WORK TO COMPLETE
Give back the entries exactly as they read, leaving each image out.
-- SOURCE DATA follows --
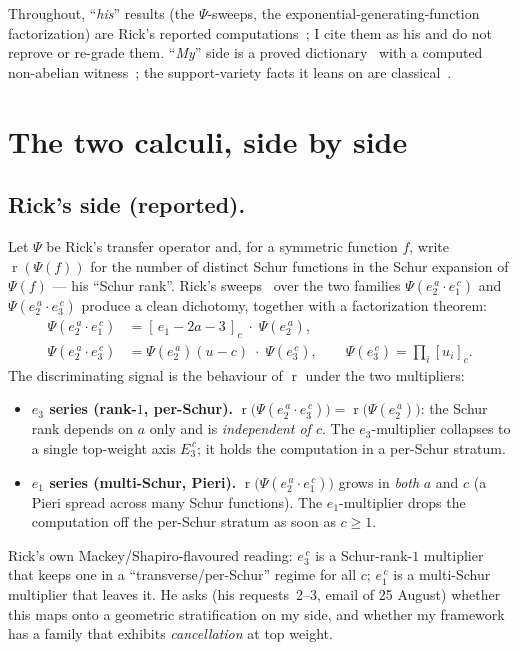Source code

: \documentclass[11pt]{amsart}
\theoremstyle{plain}
\theoremstyle{definition}
\DeclareMathOperator{\rk}{r}
\begin{document}
Throughout, ``\emph{his}'' results (the $\Psi$-sweeps, the exponential-generating-function
factorization) are Rick's reported computations~\cite{rick-schur}; I cite them as his and do
not reprove or re-grade them. ``\emph{My}'' side is a proved dictionary~\cite{macbeth-ext}
with a computed non-abelian witness~\cite{macbeth-d8}; the support-variety facts it leans on
are classical~\cite{benson2,carlson-varieties,avrunin-scott,benson-carlson-rickard}.

\section{The two calculi, side by side}

\subsection{Rick's side (reported).}
Let $\Psi$ be Rick's transfer operator and, for a symmetric function $f$, write
$\rk(\Psi(f))$ for the number of distinct Schur functions in the Schur expansion of
$\Psi(f)$ --- his ``Schur rank''. Rick's sweeps~\cite{rick-schur} over the two families
$\Psi(e_2^{\,a}\cdot e_1^{\,c})$ and $\Psi(e_2^{\,a}\cdot e_3^{\,c})$ produce a clean
dichotomy, together with a factorization theorem:
\begin{align}
  \Psi(e_2^{\,a}\cdot e_1^{\,c}) &= [\,e_1-2a-3\,]_c\;\cdot\;\Psi(e_2^{\,a}), \\
  \Psi(e_2^{\,a}\cdot e_3^{\,c}) &= \Psi(e_2^{\,a})(u-c)\;\cdot\;\Psi(e_3^{\,c}),
    \qquad \Psi(e_3^{\,c})=\textstyle\prod_i [u_i]_c .
\end{align}
The discriminating signal is the behaviour of $\rk$ under the two multipliers:
\begin{itemize}
  \item \textbf{$e_3$ series (rank-$1$, per-Schur).}
    $\rk\!\big(\Psi(e_2^{\,a}\cdot e_3^{\,c})\big)=\rk\!\big(\Psi(e_2^{\,a})\big)$: the Schur
    rank depends on $a$ only and is \emph{independent of $c$}. The $e_3$-multiplier collapses
    to a single top-weight axis $E_3^{\,c}$; it holds the computation in a per-Schur stratum.
  \item \textbf{$e_1$ series (multi-Schur, Pieri).}
    $\rk\!\big(\Psi(e_2^{\,a}\cdot e_1^{\,c})\big)$ grows in \emph{both} $a$ and $c$ (a Pieri
    spread across many Schur functions). The $e_1$-multiplier drops the computation off the
    per-Schur stratum as soon as $c\ge 1$.
\end{itemize}
Rick's own Mackey/Shapiro-flavoured reading: $e_3^{\,c}$ is a Schur-rank-$1$ multiplier that
keeps one in a ``transverse/per-Schur'' regime for all $c$; $e_1^{\,c}$ is a multi-Schur
multiplier that leaves it. He asks (his requests~2--3, email of 25 August) whether this maps
onto a geometric stratification on my side, and whether my framework has a family that
exhibits \emph{cancellation} at top weight.
\end{document}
-- SOURCE DATA concluded --
ANSWER FOR THIS EXERCISE
Source code

: \documentclass[11pt]{amsart}
\theoremstyle{plain}
\theoremstyle{definition}
\DeclareMathOperator{\rk}{r}
\begin{document}
Throughout, ``\emph{his}'' results (the $\Psi$-sweeps, the exponential-generating-function
factorization) are Rick's reported computations~\cite{rick-schur}; I cite them as his and do
not reprove or re-grade them. ``\emph{My}'' side is a proved dictionary~\cite{macbeth-ext}
with a computed non-abelian witness~\cite{macbeth-d8}; the support-variety facts it leans on
are classical~\cite{benson2,carlson-varieties,avrunin-scott,benson-carlson-rickard}.

\section{The two calculi, side by side}

\subsection{Rick's side (reported).}
Let $\Psi$ be Rick's transfer operator and, for a symmetric function $f$, write
$\rk(\Psi(f))$ for the number of distinct Schur functions in the Schur expansion of
$\Psi(f)$ --- his ``Schur rank''. Rick's sweeps~\cite{rick-schur} over the two families
$\Psi(e_2^{\,a}\cdot e_1^{\,c})$ and $\Psi(e_2^{\,a}\cdot e_3^{\,c})$ produce a clean
dichotomy, together with a factorization theorem:
\begin{align}
  \Psi(e_2^{\,a}\cdot e_1^{\,c}) &= [\,e_1-2a-3\,]_c\;\cdot\;\Psi(e_2^{\,a}), \\
  \Psi(e_2^{\,a}\cdot e_3^{\,c}) &= \Psi(e_2^{\,a})(u-c)\;\cdot\;\Psi(e_3^{\,c}),
    \qquad \Psi(e_3^{\,c})=\textstyle\prod_i [u_i]_c .
\end{align}
The discriminating signal is the behaviour of $\rk$ under the two multipliers:
\begin{itemize}
  \item \textbf{$e_3$ series (rank-$1$, per-Schur).}
    $\rk\!\big(\Psi(e_2^{\,a}\cdot e_3^{\,c})\big)=\rk\!\big(\Psi(e_2^{\,a})\big)$: the Schur
    rank depends on $a$ only and is \emph{independent of $c$}. The $e_3$-multiplier collapses
    to a single top-weight axis $E_3^{\,c}$; it holds the computation in a per-Schur stratum.
  \item \textbf{$e_1$ series (multi-Schur, Pieri).}
    $\rk\!\big(\Psi(e_2^{\,a}\cdot e_1^{\,c})\big)$ grows in \emph{both} $a$ and $c$ (a Pieri
    spread across many Schur functions). The $e_1$-multiplier drops the computation off the
    per-Schur stratum as soon as $c\ge 1$.
\end{itemize}
Rick's own Mackey/Shapiro-flavoured reading: $e_3^{\,c}$ is a Schur-rank-$1$ multiplier that
keeps one in a ``transverse/per-Schur'' regime for all $c$; $e_1^{\,c}$ is a multi-Schur
multiplier that leaves it. He asks (his requests~2--3, email of 25 August) whether this maps
onto a geometric stratification on my side, and whether my framework has a family that
exhibits \emph{cancellation} at top weight.
\end{document}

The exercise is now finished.